Es kann einen Unterschied machen, wo du studierst – und damit ist nicht nur der Ort oder eventuelle Schwerpunkte der Hochschule gemeint. Nein, Universität, Fachhochschule und Akademie unterscheiden sich grundsätzlich in einigen Punkten. Wir geben dir hier alle Infos zu den unterschiedlichen Hochschultypen.

Wer studieren möchte, denkt häufig erst mal an eine Universität, denn das ist der klassische Weg. Doch es gibt noch mehr Möglichkeiten, an denen du ebenfalls studieren kannst: Fachhochschulen und Akademien bieten ebenfalls ein breit gefächertes Studienangebot an, du solltest deinen Suchradius also erweitern, wenn du auf der Suche nach einem bestimmten Studiengang bist. Gerade Akademien und private Hochschulen bieten oft spezialisiertere Studiengänge an als Unis.

Eins müssen wir aber zu Beginn klarstellen: Die ganz großen Unterschiede zwischen Uni und Fachhochschule gibt es seit dem Bologna-Prozess – also seit der Umstellung auf Bachelor- und Master-Abschlüsse – nicht mehr.
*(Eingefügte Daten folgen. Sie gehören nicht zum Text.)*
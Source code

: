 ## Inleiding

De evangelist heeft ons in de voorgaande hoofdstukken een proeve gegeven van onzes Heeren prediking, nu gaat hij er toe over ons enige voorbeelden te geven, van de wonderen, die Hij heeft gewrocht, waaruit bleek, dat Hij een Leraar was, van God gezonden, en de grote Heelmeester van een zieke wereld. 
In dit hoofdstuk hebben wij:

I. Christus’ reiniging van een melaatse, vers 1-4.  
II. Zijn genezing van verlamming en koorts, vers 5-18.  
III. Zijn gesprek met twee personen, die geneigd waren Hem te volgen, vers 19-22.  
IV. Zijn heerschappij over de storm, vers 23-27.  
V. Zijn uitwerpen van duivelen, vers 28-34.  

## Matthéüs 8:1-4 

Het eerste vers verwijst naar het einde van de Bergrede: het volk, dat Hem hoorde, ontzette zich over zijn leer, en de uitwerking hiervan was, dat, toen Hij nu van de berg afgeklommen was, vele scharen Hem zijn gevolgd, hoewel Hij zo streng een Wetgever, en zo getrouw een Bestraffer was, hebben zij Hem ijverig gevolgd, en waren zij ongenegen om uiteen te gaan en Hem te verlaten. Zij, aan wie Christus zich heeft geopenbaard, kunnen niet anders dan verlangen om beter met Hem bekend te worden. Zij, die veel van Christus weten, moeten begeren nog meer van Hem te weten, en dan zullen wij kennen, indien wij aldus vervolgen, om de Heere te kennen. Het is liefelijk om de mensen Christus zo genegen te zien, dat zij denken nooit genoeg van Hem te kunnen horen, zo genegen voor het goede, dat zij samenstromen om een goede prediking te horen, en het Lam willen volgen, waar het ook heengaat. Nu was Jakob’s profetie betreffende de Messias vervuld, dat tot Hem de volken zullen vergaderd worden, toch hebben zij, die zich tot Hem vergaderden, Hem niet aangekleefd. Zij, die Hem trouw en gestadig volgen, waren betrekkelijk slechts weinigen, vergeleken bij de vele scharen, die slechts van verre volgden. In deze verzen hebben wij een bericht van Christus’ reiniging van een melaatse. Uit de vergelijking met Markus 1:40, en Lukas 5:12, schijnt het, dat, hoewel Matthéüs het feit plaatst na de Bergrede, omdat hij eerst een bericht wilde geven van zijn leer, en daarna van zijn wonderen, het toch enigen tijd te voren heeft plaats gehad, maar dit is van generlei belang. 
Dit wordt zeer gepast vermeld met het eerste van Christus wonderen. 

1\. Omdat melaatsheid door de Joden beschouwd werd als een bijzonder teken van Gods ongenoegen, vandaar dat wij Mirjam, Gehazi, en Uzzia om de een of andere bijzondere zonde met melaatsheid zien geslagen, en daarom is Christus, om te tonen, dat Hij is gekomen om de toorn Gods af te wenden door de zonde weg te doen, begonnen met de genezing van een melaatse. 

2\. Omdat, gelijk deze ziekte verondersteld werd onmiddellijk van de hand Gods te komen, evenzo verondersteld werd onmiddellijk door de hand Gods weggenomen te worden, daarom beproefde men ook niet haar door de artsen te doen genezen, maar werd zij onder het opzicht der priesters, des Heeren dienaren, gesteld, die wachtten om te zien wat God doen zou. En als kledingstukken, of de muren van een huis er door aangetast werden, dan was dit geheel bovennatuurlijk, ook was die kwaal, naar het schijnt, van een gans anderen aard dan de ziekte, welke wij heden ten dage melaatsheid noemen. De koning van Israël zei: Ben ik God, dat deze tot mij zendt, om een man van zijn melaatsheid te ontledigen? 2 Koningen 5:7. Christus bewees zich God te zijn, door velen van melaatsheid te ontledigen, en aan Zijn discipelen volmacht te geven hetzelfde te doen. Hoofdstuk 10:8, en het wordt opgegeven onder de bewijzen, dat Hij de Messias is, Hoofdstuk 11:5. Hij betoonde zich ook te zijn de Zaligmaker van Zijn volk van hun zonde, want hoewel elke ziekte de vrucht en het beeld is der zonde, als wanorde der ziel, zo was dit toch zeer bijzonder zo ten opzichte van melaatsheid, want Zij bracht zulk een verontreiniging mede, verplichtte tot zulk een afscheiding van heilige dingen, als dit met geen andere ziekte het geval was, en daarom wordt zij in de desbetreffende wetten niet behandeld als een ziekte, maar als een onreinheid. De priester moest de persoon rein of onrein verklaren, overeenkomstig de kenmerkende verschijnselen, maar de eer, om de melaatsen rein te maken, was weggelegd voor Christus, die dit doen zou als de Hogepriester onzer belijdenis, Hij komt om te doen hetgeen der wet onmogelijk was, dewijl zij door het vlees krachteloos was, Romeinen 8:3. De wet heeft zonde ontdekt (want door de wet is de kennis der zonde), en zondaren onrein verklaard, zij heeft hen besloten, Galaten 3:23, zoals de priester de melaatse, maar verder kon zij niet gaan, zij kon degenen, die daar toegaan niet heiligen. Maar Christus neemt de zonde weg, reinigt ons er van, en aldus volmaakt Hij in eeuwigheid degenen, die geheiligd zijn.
Die beiden Hochschulformen gleichen sich immer mehr an, sodass es zwar weiterhin kleinere Unterschiede gibt, viele ursprüngliche Punkte aber nicht mehr so ins Gewicht fallen wie z. B. noch vor 15 Jahren.


Studium an einer Universität

Die Universität gilt für viele als DER Ort, um zu studieren, da es sich dabei um die höchste Bildungseinrichtung in Deutschland handelt. Ursprünglich standen Universitäten nur Abiturienten offen, mittlerweile ist es aber auch möglich, ohne Abitur an einer Uni zu studieren. Die Voraussetzungen dafür sind auf Länderebene geregelt, das heißt, je nach Bundesland unterscheiden sich die Anforderungen. Allerdings ist es immer noch nicht möglich, alle Studiengänge ohne Abitur zu studieren, denn z. B. Medizin oder Jura verlangen weiterhin ein Abitur.

Wissenschaft im Fokus

Ansonsten steht bei Universitäten die Wissenschaft im Fokus, das heißt, es wird viel Wert auf die Lehre und die Forschung gelegt und die vermittelten Inhalte sind eher theoretisch gehalten. Doch auch hier haben sich die alten Muster im Laufe der Zeit angepasst. Waren praktische Erfahrungen noch vor einigen Jahren an Universitäten nicht im Studienplan vorgesehen, wissen heutzutage auch die Unis um die Wichtigkeit von Praxiserfahrungen schon im Studium, sodass in vielen Studiengängen ein Pflichtpraktikum vorgesehen ist und je nach Möglichkeit auch praktische Übungen mit Experten aus der Praxis angeboten werden. Trotzdem gilt weiterhin: Wer auf der Suche nach viel Praxis ist, ist an einer Uni nicht optimal aufgehoben.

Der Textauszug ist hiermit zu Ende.